How many of the lines below contain the word "Concepts"? Only the number is wanted.

(SOURCE MATERIAL)

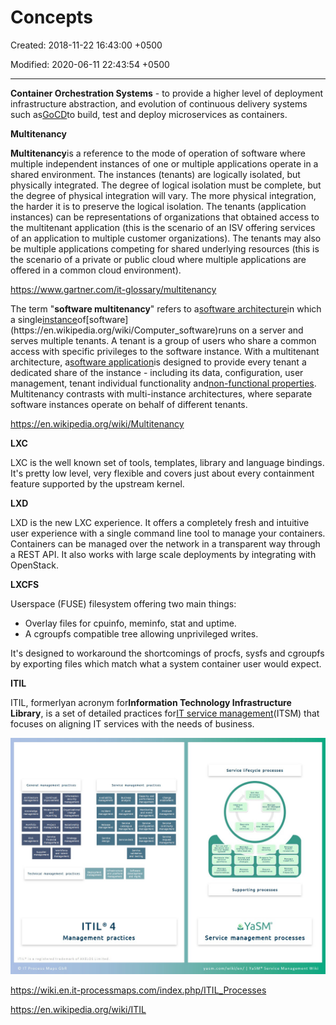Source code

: # Concepts

Created: 2018-11-22 16:43:00 +0500

Modified: 2020-06-11 22:43:54 +0500

---

**Container Orchestration Systems** - to provide a higher level of deployment infrastructure abstraction, and evolution of continuous delivery systems such as[GoCD](https://www.gocd.org/kubernetes/?gclid=EAIaIQobChMIwu-o1_3E2gIVjcVkCh3XUAkoEAAYASAAEgJPQ_D_BwE)to build, test and deploy microservices as containers.



**Multitenancy**

**Multitenancy**is a reference to the mode of operation of software where multiple independent instances of one or multiple applications operate in a shared environment. The instances (tenants) are logically isolated, but physically integrated. The degree of logical isolation must be complete, but the degree of physical integration will vary. The more physical integration, the harder it is to preserve the logical isolation. The tenants (application instances) can be representations of organizations that obtained access to the multitenant application (this is the scenario of an ISV offering services of an application to multiple customer organizations). The tenants may also be multiple applications competing for shared underlying resources (this is the scenario of a private or public cloud where multiple applications are offered in a common cloud environment).



<https://www.gartner.com/it-glossary/multitenancy>



The term "**software multitenancy**" refers to a[software architecture](https://en.wikipedia.org/wiki/Software_architecture)in which a single[instance](https://en.wikipedia.org/wiki/Instance_(computer_science))of[software](https://en.wikipedia.org/wiki/Computer_software)runs on a server and serves multiple tenants. A tenant is a group of users who share a common access with specific privileges to the software instance. With a multitenant architecture, a[software application](https://en.wikipedia.org/wiki/Application_software)is designed to provide every tenant a dedicated share of the instance - including its data, configuration, user management, tenant individual functionality and[non-functional properties](https://en.wikipedia.org/wiki/Non-functional_requirement). Multitenancy contrasts with multi-instance architectures, where separate software instances operate on behalf of different tenants.



<https://en.wikipedia.org/wiki/Multitenancy>



**LXC**

LXC is the well known set of tools, templates, library and language bindings. It's pretty low level, very flexible and covers just about every containment feature supported by the upstream kernel.



**LXD**

LXD is the new LXC experience. It offers a completely fresh and intuitive user experience with a single command line tool to manage your containers. Containers can be managed over the network in a transparent way through a REST API. It also works with large scale deployments by integrating with OpenStack.



**LXCFS**

Userspace (FUSE) filesystem offering two main things:
-   Overlay files for cpuinfo, meminfo, stat and uptime.
-   A cgroupfs compatible tree allowing unprivileged writes.

It's designed to workaround the shortcomings of procfs, sysfs and cgroupfs by exporting files which match what a system container user would expect.



**ITIL**

ITIL, formerlyan acronym for**Information Technology Infrastructure Library**, is a set of detailed practices for[IT service management](https://en.wikipedia.org/wiki/IT_service_management)(ITSM) that focuses on aligning IT services with the needs of business.



![](../../media/DevOps-DevOps-Concepts-image1.jpg)



<https://wiki.en.it-processmaps.com/index.php/ITIL_Processes>

<https://en.wikipedia.org/wiki/ITIL>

(End SOURCE MATERIAL)

## EXERCISE ANSWER
2